In a previous blog post I gave a general introduction to GPU driver internals in Android/Linux systems. Following up with it, today I will explain how a specific functionality, hardware performance counter (perf counter) queries, is handled in both Qualcomm Adreno and ARM Mali drivers, by walking through the kernel driver source code.
Rationale: A Perf Counter Sampling Library
But, why looking into perf counters? What’s interesting about them? Perf counters are special processor registers showing various metrics about the processor. They are crucial for helping understanding software performance issues and making the best use of hardware.

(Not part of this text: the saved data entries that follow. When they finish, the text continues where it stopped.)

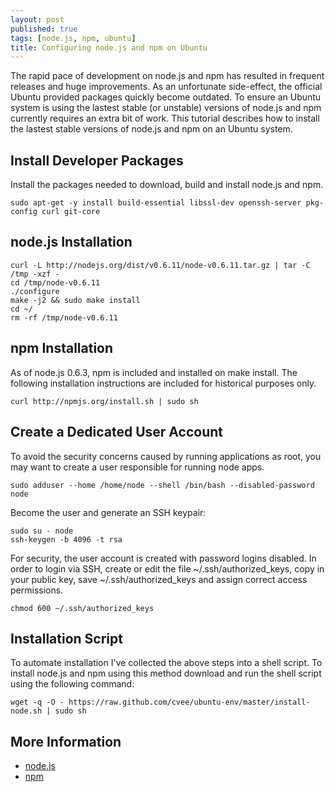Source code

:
```yaml
---
layout: post
published: true
tags: [node.js, npm, ubuntu]
title: Configuring node.js and npm on Ubuntu
---
```


The rapid pace of development on node.js and npm has resulted in frequent releases and huge improvements. As an unfortunate side-effect, the official Ubuntu provided packages quickly become outdated. To ensure an Ubuntu system is using the lastest stable (or unstable) versions of node.js and npm currently requires an extra bit of work. This tutorial describes how to install the lastest stable versions of node.js and npm on an Ubuntu system.

## Install Developer Packages

Install the packages needed to download, build and install node.js and npm.

    sudo apt-get -y install build-essential libssl-dev openssh-server pkg-config curl git-core

## node.js Installation

    curl -L http://nodejs.org/dist/v0.6.11/node-v0.6.11.tar.gz | tar -C /tmp -xzf -
    cd /tmp/node-v0.6.11
    ./configure
    make -j2 && sudo make install
    cd ~/
    rm -rf /tmp/node-v0.6.11

## npm Installation

As of node.js 0.6.3, npm is included and installed on make install. The following installation instructions are included for historical purposes only.

    curl http://npmjs.org/install.sh | sudo sh

## Create a Dedicated User Account

To avoid the security concerns caused by running applications as root, you may want to create a user responsible for running node apps.

    sudo adduser --home /home/node --shell /bin/bash --disabled-password node

Become the user and generate an SSH keypair:

    sudo su - node
    ssh-keygen -b 4096 -t rsa

For security, the user account is created with password logins disabled. In order to login via SSH, create or edit the file ~/.ssh/authorized_keys, copy in your public key, save ~/.ssh/authorized_keys and assign correct access permissions.

    chmod 600 ~/.ssh/authorized_keys

## Installation Script

To automate installation I've collected the above steps into a shell script. To install node.js and npm using this method download and run the shell script using the following command:

    wget -q -O - https://raw.github.com/cvee/ubuntu-env/master/install-node.sh | sudo sh

## More Information

* [node.js](http://nodejs.org/)
* [npm](http://npmjs.org/)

But it also comes down to a library that I’ve been working on recently. So please allow me to digress a bit here. ๐
Unlike CPU, in the GPU world we have many different GPU architectures from quite a few hardware vendors. To understand the fine performance details, typically we need to resort to vendor-specific tools like AMD Radeon GPU Profiler, ARM Mobile Studio, NVIDIA Nsight, Qualcomm Snapdragon Profiler. They are really all-encompassing tool suites, providing many utilities and aiming for profiling the whole system. If you only care about one vendor or one GPU architecture and would just like an integrated solution, then they are great. But if you need to support multiple vendors and/or have your own profiling solution in the development flow, e.g., for better automation, then not so great: managing an IDE-like GUI application for each vendor is not really fun.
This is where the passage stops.